Der Anzug des Dichters

[141] Das Geld, das man bei sich trägt, hat man heutzutage in den Taschen des Anzugs; deshalb nennt man die Leute, welche einem dieses Geld stehlen, Taschendiebe. In früheren Zeiten trug man einen Beutel am Gürtel, in welchem man seine Barschaft verwahrte; die Diebe schnitten diesen Beutel mit scharfen Scheren ab und hießen deshalb damals Beutelschneider. Wie noch heute die Taschendiebe, arbeiten die Beutelschneider am liebsten im dichten Menschengedränge.

Zu der Zeit, wo unsere Geschichte spielt, hatten sich in Rom die Beutelschneider gerade sehr stark bemerkbar gemacht, und es war deshalb Befehl vom Heiligen Vater an die Polizei ergangen, ein besonderes Augenmerk auf sie zu haben. Wie unter allen Menschen, so gibt es auch unter den Polizisten kluge und dumme Leute; dumme Leute können ja überall schaden, besonders aber natürlich bei der Polizei; auf die folgende Art geschah es, daß ein dummer Polizist den armen Dichter um einen neuen Anzug brachte.

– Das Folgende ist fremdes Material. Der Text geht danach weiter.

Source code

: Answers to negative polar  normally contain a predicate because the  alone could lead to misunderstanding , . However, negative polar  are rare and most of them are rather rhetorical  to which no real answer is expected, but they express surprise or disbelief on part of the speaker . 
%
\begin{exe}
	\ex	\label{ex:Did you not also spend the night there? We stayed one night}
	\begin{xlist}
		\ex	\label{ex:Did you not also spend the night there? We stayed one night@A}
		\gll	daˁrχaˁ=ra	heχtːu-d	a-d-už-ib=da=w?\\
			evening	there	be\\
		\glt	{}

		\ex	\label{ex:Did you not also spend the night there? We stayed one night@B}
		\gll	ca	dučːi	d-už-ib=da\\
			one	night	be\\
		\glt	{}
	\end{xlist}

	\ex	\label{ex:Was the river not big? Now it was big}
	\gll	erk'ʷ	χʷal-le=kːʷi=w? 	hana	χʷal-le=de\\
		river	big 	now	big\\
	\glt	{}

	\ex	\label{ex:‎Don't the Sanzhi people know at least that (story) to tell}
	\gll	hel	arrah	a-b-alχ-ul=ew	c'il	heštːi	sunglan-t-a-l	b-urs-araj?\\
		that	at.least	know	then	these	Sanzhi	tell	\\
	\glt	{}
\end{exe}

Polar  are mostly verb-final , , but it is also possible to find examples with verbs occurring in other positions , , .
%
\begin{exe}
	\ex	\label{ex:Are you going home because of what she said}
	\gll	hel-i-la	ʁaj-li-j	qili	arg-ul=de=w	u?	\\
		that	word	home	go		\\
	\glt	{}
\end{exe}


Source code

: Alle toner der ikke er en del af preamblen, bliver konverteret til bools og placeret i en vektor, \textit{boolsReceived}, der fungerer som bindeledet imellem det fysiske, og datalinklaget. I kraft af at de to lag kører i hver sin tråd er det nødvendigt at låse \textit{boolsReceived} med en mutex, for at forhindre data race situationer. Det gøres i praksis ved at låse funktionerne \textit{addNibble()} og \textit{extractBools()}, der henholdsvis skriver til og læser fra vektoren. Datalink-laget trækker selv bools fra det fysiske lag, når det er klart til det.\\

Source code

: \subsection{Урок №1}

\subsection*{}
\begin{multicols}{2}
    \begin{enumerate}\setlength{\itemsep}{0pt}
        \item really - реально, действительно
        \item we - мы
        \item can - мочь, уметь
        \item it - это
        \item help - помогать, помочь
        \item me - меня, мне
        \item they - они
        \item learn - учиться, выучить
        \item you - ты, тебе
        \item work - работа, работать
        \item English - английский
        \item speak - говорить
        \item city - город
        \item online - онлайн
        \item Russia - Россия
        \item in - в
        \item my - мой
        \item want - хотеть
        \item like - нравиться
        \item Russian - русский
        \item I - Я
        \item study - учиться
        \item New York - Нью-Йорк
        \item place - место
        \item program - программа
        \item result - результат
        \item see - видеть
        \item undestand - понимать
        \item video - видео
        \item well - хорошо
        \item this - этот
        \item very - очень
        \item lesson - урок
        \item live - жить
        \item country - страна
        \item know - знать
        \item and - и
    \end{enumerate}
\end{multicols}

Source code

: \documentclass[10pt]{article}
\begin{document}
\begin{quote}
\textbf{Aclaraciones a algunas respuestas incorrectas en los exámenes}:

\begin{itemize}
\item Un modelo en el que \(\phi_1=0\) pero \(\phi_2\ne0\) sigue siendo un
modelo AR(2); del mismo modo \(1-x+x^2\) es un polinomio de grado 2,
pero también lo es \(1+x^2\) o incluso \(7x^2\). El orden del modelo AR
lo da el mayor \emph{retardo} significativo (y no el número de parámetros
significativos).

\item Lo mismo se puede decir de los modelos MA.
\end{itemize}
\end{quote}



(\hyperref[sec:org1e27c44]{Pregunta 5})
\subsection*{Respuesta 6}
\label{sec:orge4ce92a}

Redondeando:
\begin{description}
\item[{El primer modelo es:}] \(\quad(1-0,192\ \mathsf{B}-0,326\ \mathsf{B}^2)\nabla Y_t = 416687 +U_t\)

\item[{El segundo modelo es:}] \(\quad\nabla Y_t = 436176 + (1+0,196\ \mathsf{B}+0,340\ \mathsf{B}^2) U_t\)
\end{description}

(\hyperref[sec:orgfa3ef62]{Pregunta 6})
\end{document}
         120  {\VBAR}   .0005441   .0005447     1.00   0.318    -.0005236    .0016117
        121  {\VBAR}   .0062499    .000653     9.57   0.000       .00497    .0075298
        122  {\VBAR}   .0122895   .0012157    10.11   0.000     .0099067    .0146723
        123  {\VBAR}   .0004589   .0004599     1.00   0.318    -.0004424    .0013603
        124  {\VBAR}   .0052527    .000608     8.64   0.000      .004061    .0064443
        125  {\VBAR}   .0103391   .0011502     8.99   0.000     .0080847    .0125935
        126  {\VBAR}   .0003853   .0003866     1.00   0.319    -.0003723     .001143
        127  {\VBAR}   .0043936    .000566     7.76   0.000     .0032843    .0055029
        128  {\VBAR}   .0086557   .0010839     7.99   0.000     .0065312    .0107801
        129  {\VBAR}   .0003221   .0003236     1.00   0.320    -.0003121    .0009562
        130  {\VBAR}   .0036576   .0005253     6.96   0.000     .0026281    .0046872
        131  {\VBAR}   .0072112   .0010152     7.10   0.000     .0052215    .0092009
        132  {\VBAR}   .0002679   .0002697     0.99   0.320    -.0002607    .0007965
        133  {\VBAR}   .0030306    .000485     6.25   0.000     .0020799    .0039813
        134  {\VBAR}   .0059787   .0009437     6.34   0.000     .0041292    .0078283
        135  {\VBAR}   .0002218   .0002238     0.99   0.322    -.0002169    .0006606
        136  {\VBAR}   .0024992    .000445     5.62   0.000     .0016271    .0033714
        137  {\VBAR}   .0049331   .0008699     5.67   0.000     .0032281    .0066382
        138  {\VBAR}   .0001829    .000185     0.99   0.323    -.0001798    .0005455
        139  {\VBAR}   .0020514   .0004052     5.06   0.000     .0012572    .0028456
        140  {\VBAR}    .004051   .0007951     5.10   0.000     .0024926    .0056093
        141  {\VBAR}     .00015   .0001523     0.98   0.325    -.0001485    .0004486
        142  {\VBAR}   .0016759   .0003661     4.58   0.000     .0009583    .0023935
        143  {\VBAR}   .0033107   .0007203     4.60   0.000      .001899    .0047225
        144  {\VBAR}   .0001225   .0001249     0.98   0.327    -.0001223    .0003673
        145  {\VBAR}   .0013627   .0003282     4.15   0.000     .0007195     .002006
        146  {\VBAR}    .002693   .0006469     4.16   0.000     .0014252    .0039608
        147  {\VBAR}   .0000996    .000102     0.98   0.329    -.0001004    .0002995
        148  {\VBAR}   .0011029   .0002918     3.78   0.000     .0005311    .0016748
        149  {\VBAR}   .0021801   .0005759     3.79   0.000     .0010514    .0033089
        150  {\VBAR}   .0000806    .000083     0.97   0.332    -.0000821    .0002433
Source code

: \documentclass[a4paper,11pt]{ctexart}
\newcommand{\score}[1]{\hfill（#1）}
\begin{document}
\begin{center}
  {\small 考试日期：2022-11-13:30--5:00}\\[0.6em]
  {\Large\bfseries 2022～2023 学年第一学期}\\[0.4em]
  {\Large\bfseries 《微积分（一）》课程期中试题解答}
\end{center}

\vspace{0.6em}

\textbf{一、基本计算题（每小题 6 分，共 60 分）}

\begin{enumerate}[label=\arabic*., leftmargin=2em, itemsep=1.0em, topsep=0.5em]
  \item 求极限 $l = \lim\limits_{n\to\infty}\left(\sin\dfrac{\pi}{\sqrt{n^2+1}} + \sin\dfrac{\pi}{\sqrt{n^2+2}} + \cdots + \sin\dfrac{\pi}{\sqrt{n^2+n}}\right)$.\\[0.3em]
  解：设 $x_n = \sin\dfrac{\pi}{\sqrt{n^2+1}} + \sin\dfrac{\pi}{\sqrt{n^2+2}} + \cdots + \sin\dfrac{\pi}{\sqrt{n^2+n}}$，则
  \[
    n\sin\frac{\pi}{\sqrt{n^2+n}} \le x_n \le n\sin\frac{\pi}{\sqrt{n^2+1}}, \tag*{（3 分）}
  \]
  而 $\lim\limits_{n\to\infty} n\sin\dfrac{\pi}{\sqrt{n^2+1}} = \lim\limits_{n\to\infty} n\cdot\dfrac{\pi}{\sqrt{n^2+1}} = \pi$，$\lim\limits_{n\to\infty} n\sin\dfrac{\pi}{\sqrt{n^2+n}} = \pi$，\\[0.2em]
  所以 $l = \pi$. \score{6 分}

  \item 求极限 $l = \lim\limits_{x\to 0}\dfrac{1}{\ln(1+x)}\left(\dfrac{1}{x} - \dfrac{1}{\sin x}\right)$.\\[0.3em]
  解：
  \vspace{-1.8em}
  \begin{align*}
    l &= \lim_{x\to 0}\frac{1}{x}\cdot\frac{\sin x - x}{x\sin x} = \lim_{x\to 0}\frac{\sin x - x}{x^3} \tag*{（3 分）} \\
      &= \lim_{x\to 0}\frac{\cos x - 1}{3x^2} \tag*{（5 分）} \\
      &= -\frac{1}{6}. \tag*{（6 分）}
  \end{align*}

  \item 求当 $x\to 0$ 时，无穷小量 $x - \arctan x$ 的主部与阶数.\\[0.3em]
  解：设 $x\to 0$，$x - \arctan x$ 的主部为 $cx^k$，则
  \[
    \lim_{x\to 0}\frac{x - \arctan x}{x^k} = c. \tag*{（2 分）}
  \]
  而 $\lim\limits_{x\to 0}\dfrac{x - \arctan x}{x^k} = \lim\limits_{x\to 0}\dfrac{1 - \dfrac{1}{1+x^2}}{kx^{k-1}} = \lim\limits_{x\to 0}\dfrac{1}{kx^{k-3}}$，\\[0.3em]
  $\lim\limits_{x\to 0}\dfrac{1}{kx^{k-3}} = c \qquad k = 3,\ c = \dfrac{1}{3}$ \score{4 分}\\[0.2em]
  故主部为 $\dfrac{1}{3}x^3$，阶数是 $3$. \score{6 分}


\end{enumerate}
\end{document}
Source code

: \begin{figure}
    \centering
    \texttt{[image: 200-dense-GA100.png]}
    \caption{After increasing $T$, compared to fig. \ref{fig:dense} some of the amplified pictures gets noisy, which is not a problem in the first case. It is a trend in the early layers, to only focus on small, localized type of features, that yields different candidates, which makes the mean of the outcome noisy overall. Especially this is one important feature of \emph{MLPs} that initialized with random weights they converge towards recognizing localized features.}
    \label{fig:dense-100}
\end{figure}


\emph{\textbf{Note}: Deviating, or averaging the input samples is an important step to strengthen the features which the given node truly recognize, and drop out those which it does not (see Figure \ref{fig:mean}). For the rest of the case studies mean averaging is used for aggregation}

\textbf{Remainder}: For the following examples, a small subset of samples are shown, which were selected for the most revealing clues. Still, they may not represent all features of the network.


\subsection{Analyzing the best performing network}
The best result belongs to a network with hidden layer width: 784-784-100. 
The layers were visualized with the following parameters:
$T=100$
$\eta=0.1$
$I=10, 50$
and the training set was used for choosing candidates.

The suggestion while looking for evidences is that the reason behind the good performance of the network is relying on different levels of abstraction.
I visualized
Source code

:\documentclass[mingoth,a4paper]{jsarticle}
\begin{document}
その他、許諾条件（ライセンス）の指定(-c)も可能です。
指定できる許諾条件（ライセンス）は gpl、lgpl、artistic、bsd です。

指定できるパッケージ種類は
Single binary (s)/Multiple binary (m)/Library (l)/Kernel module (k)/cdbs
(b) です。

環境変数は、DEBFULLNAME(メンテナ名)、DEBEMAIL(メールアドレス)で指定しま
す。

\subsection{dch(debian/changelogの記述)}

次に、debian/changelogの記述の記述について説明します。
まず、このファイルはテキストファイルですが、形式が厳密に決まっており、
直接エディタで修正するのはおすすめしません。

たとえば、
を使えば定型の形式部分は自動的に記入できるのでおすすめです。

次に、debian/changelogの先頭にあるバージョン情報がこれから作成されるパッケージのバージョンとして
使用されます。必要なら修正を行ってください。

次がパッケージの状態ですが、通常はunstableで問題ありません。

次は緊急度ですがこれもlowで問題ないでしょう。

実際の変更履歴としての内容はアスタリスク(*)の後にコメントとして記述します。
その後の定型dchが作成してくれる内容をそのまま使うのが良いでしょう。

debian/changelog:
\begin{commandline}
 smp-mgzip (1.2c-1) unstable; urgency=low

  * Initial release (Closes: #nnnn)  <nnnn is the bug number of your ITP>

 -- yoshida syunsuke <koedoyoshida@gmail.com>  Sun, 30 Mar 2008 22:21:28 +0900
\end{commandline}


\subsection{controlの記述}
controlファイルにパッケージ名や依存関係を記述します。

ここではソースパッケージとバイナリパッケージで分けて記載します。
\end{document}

Der Dichter hatte ein Drama geschrieben, das der Direktor aufführen wollte. Wenn es Erfolg hatte, so wollte der Direktor ihm hundertundfünfzig Skudi bezahlen. Der Dichter wußte natürlich ebensogut wie der Direktor, daß der Direktor die hundertundfünfzig Skudi schuldig bleiben würde; aber es ist eben ein Unterschied zwischen Wissen und Glauben; er glaubte trotzdem, daß ihn der Direktor am Tage nach der Erstaufführung in sein Zimmer nehmen, die Tür abriegeln, ein sehr ernstes Gesicht machen und aus einer eisenbeschlagenen Kiste einen großen Geldsack ziehen würde, aus dem er ihm hundertundfünfzig neue, blanke Goldskudi auf den Tisch zählte.[142]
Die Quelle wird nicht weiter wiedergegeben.